To give our lives to the nation.


Back to Ein Choshrat – Descend from Ein Parud [7], follow along the red-marked stream and walk underneath the willows that grow beside the trail. After 1.5-km [0.9 mile], there is a point where a paved road goes down to the bed of the stream [5]. Follow it to Ein Choshrat [4], which is the ending point of the trail, according to the description of the short option of the trail.

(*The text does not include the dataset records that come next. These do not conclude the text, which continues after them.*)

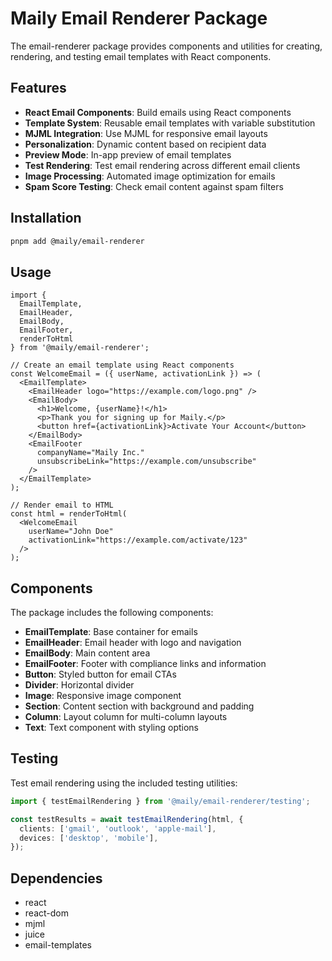 # Maily Email Renderer Package

The email-renderer package provides components and utilities for creating, rendering, and testing email templates with React components.

## Features

- **React Email Components**: Build emails using React components
- **Template System**: Reusable email templates with variable substitution
- **MJML Integration**: Use MJML for responsive email layouts
- **Personalization**: Dynamic content based on recipient data
- **Preview Mode**: In-app preview of email templates
- **Test Rendering**: Test email rendering across different email clients
- **Image Processing**: Automated image optimization for emails
- **Spam Score Testing**: Check email content against spam filters

## Installation

```bash
pnpm add @maily/email-renderer
```

## Usage

```tsx
import {
  EmailTemplate,
  EmailHeader,
  EmailBody,
  EmailFooter,
  renderToHtml
} from '@maily/email-renderer';

// Create an email template using React components
const WelcomeEmail = ({ userName, activationLink }) => (
  <EmailTemplate>
    <EmailHeader logo="https://example.com/logo.png" />
    <EmailBody>
      <h1>Welcome, {userName}!</h1>
      <p>Thank you for signing up for Maily.</p>
      <button href={activationLink}>Activate Your Account</button>
    </EmailBody>
    <EmailFooter
      companyName="Maily Inc."
      unsubscribeLink="https://example.com/unsubscribe"
    />
  </EmailTemplate>
);

// Render email to HTML
const html = renderToHtml(
  <WelcomeEmail
    userName="John Doe"
    activationLink="https://example.com/activate/123"
  />
);
```

## Components

The package includes the following components:

- **EmailTemplate**: Base container for emails
- **EmailHeader**: Email header with logo and navigation
- **EmailBody**: Main content area
- **EmailFooter**: Footer with compliance links and information
- **Button**: Styled button for email CTAs
- **Divider**: Horizontal divider
- **Image**: Responsive image component
- **Section**: Content section with background and padding
- **Column**: Layout column for multi-column layouts
- **Text**: Text component with styling options

## Testing

Test email rendering using the included testing utilities:

```typescript
import { testEmailRendering } from '@maily/email-renderer/testing';

const testResults = await testEmailRendering(html, {
  clients: ['gmail', 'outlook', 'apple-mail'],
  devices: ['desktop', 'mobile'],
});
```

## Dependencies

- react
- react-dom
- mjml
- juice
- email-templates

A non-circular itinerary along Nahal HaShofet

As was mentioned before, for those who prefer a non-circular route, take the red-marked trail that begins next to Ein HaShofet [9] (on Route 672 next to the 21st kilometer stone), and goes down along the bed of the stream. After about 1.5-km [0.9 mile], you’ll arrive to a fountain [8] with a pool; and not long after that to impressive ruins of a flourmill. Continue from here to HaShna’im Highland and from there; follow the itinerary of the longer circular route. For this version a vehicle must be parked at the end of the route, at Ein Choshrat. The 7-km trail [4.3 mile] descends in an easy gradient, and can take about 3.5 hours of relaxed hiking.  

Additional Comments

An optional road might be an inner road that links kibbutz HaZorea to Yokneam HaMoshava. However, getting there by car is impossible. Instead go through HaTishbi Junction. Enter the forest next to a sign with the words "Hadas Bashan", across the JNF Plant Nursery; drive on a well-paved kurkar [eolianite] road. The comfortable road climbs through the forest. In a Y-Junction turn right across a pine forest until you’ll reach HaShna’im Highland. This road was paved above the surface of the older "solling" road which was paved during the British Mandate to link Yokneam to Joara area, and it is passable for every kind of vehicles. The solling road was planned by the British engineer Thomas Telford (1757 - 1834) who was an expert in planning bridges, tunnels and roads. He developed a special method for road paving in non-drivable places. Solling roads were paved by inserting huge stones to a depth of about 18-45 centimeters along the margins and by filling the gaps between them with pebbles and stone gravel. Many roads were paved this way during the days of the British Mandate. Going straight on this road finally takes to Kibbutz Ramat HaShofet; continue and turn right to a short 2-km [1.2 mile] road that joins Route 672. Turn right to the Elyakim Interchange and back to Wadi Milek, Road 70. In your way back you can comfortably rely on the excellent JNF signing system that will direct you back to your home.